Located at the merging point of central and southeastern Europe, Romania has the seventh-largest population in the EU. However, declining agricultural production and disparities between rural and urban populations have left many Romanians vulnerable to hunger. Here are 10 facts about hunger in Romania.
10 Facts About Hunger in Romania
- Hunger in Romania is linked to poverty, with 13.8 percent of the population living in absolute poverty. This is an improvement, however, as the poverty rate was 35.9 percent in 2000.
- The Romanian economy has been generally improving since the collapse of the Communist government in 1989. Economic reforms in the early 2000s and Romania’s entry into the EU in 2007 have led to an improving economic outlook.
- Poverty rates remain high in rural areas. Approximately 29.6 percent of Romanians in rural areas live in poverty, compared to 9.6 percent in urban areas.

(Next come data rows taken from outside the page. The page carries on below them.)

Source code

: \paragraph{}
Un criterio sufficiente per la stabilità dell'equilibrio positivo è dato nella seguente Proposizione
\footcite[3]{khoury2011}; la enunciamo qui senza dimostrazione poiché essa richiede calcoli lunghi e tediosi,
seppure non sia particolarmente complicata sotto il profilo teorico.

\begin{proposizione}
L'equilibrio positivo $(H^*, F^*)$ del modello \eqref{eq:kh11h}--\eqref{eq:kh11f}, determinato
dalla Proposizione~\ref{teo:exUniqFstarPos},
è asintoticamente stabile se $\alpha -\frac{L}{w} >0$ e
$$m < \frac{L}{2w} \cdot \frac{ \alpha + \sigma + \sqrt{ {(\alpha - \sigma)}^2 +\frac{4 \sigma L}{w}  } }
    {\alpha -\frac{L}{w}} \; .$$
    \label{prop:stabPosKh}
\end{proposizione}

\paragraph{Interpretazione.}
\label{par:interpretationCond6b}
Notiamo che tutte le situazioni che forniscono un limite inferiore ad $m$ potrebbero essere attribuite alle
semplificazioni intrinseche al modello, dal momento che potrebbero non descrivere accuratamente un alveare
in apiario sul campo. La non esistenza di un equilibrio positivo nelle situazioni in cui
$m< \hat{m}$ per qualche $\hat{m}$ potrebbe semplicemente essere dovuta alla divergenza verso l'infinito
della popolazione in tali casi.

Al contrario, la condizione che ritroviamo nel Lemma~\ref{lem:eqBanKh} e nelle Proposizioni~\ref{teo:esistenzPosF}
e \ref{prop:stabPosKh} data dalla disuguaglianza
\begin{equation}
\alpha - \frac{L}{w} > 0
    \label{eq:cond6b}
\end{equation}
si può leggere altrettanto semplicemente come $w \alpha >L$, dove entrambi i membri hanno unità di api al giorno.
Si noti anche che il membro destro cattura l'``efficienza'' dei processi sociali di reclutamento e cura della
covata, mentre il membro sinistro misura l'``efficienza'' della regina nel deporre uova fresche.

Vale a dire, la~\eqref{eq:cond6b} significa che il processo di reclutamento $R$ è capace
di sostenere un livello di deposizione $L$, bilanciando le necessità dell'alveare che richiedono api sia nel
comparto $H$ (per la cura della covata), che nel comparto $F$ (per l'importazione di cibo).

- Poverty disproportionately affects single people, single-parent families, families with three or more children, and single people over 65. Roma populations are affected the most, with 58 percent living in poverty.
- Romania has an extensive welfare system in order to assist those in poverty. Roughly half the working population receives some kind of welfare, primarily for assistance with heating, electricity, and food.
- Hunger in Romania has an impact on children’s physical development. Approximately eight percent of Romanian children under the age of five are stunted. This is a lower rate than Russia, however, it is a higher rate than the Czech Republic and Yugoslavia.
- Homelessness also increases vulnerability to hunger in Romania. Approximately 5,000 people live on the streets in Bucharest alone, the majority of whom rely on soup kitchens and shelters for meals.
- Agriculture makes up a significant part of Romania’s economy, however, it has declined in recent years due to infrastructure and environmental challenges. While demand for agricultural products has risen, the challenge of getting goods to the markets has led to a decline.
- In order to combat agricultural decline, organizations, such as Heifer International, work to help link farmers with markets that are in need of their products, by providing transportation and networking opportunities.
- While Romanian schools do not provide free lunches, organizations like the Red Cross contribute meals as an incentive to keep kids in school and to provide them with the nourishment they need to succeed.
While hunger in Romania has declined in certain areas, many Romanians remain susceptible. Increasing programs targeting those who live in rural areas could help reduce hunger in Romania across the board.